In November of 2009, 12-year-old Brittany Passalacqua was brutally murdered along with her mother, Helen Buchel, at their home in Geneva. The perpetrator was John Edward Brown, a violent convicted felon who had been released from prison early after serving only 2 ½ years for assaulting his infant daughter in 2003. Brown had been put on parole just months before he committed the murders.
Since these tragic murders occurred, Senator Nozzolio has worked closely with Dale Driscoll to develop legislation to allow the public to have greater access to information about violent offenders and the crimes they have committed. Senator Nozzolio worked to establish tougher penalties for violent offenders so they can no longer threaten the lives and safety of innocent people in our communities.
“All we need now for the violent offender registry to become a reality is for the State Assembly to adopt Brittany’s Law. New York State currently requires all convicted sex offenders to register with the State and keeps track of those individuals. It makes no sense that we do not do the same for those who commit violent felony crimes against our citizens. We cannot continue to put innocent New Yorkers at risk," concluded Senator Nozzolio.
“Words cannot express the gratitude my family and I share for all the hard work Senator Nozzolio has done, and continues to do to fight for Brittany’s Law,” said Dale Driscoll. “These horrific crimes devastated our family. If this legislation prevents another family from suffering what we have been through, my daughter and granddaughter will not have died in vain. People should have the right to know who they’re bringing into their lives and I will continue to work with Senator Nozzolio to push for this measure in the Assembly.”
Brittany’s Law - Domestic Violence Prevention Act would require all individuals convicted of a violent felony to register with the New York State Department of Criminal Justice Services (DCJS) upon release from prison. The registry would be accessible to the public, similar to the registry of sex offenders that the State currently has in place. The legislation also establishes annual registration requirements for offenders to allow local law enforcement agencies and the State to monitor the whereabouts of these individuals.

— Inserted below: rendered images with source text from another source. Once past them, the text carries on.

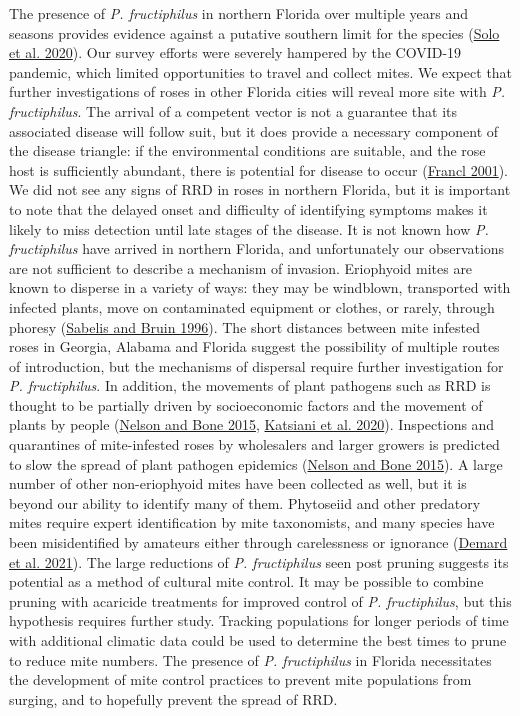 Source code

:\documentclass[12pt,final,CPage]{ufthesis}
\begin{document}
{  The presence of \emph{P. fructiphilus} in northern Florida over multiple years and seasons provides evidence against a putative southern limit for the species (\protect\hyperlink{ref-Solo2020}{Solo et al. 2020}). Our survey efforts were severely hampered by the COVID-19 pandemic, which limited opportunities to travel and collect mites. We expect that further investigations of roses in other Florida cities will reveal more site with \emph{P. fructiphilus}. The arrival of a competent vector is not a guarantee that its associated disease will follow suit, but it does provide a necessary component of the disease triangle: if the environmental conditions are suitable, and the rose host is sufficiently abundant, there is potential for disease to occur (\protect\hyperlink{ref-Francl2001}{Francl 2001}). We did not see any signs of RRD in roses in northern Florida, but it is important to note that the delayed onset and difficulty of identifying symptoms makes it likely to miss detection until late stages of the disease. It is not known how \emph{P. fructiphilus} have arrived in northern Florida, and unfortunately our observations are not sufficient to describe a mechanism of invasion. Eriophyoid mites are known to disperse in a variety of ways: they may be windblown, transported with infected plants, move on contaminated equipment or clothes, or rarely, through phoresy (\protect\hyperlink{ref-Sabelis1996}{Sabelis and Bruin 1996}). The short distances between mite infested roses in Georgia, Alabama and Florida suggest the possibility of multiple routes of introduction, but the mechanisms of dispersal require further investigation for \emph{P. fructiphilus}. In addition, the movements of plant pathogens such as RRD is thought to be partially driven by socioeconomic factors and the movement of plants by people (\protect\hyperlink{ref-Nelson2015}{Nelson and Bone 2015}, \protect\hyperlink{ref-Katsiani2020}{Katsiani et al. 2020}). Inspections and quarantines of mite-infested roses by wholesalers and larger growers is predicted to slow the spread of plant pathogen epidemics (\protect\hyperlink{ref-Nelson2015}{Nelson and Bone 2015}). A large number of other non-eriophyoid mites have been collected as well, but it is beyond our ability to identify many of them. Phytoseiid and other predatory mites require expert identification by mite taxonomists, and many species have been misidentified by amateurs either through carelessness or ignorance (\protect\hyperlink{ref-Demard2021}{Demard et al. 2021}). The large reductions of \emph{P. fructiphilus} seen post pruning suggests its potential as a method of cultural mite control. It may be possible to combine pruning with acaricide treatments for improved control of \emph{P. fructiphilus}, but this hypothesis requires further study. Tracking populations for longer periods of time with additional climatic data could be used to determine the best times to prune to reduce mite numbers. The presence of \emph{P. fructiphilus} in Florida necessitates the development of mite control practices to prevent mite populations from surging, and to hopefully prevent the spread of RRD.

}
\end{document}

Senator Nozzolio has been an outspoken advocate for criminal justice reform, crime victims' rights and tougher sentencing guidelines for violent criminals and sexual predators. He has fought to end work release and conjugal visit programs for dangerous felons, and helped enact critical legislation including Megan's Law, the Sex Offender Reform Act, the Domestic Violence Prevention and Family Protection Act and Jenna's Law. Senator Nozzolio is also sponsoring and working to enact “Jackie’s Law”, which would empower law enforcement to pursue charges and prosecute criminals who use a GPS or electronic tracking device to stalk victims.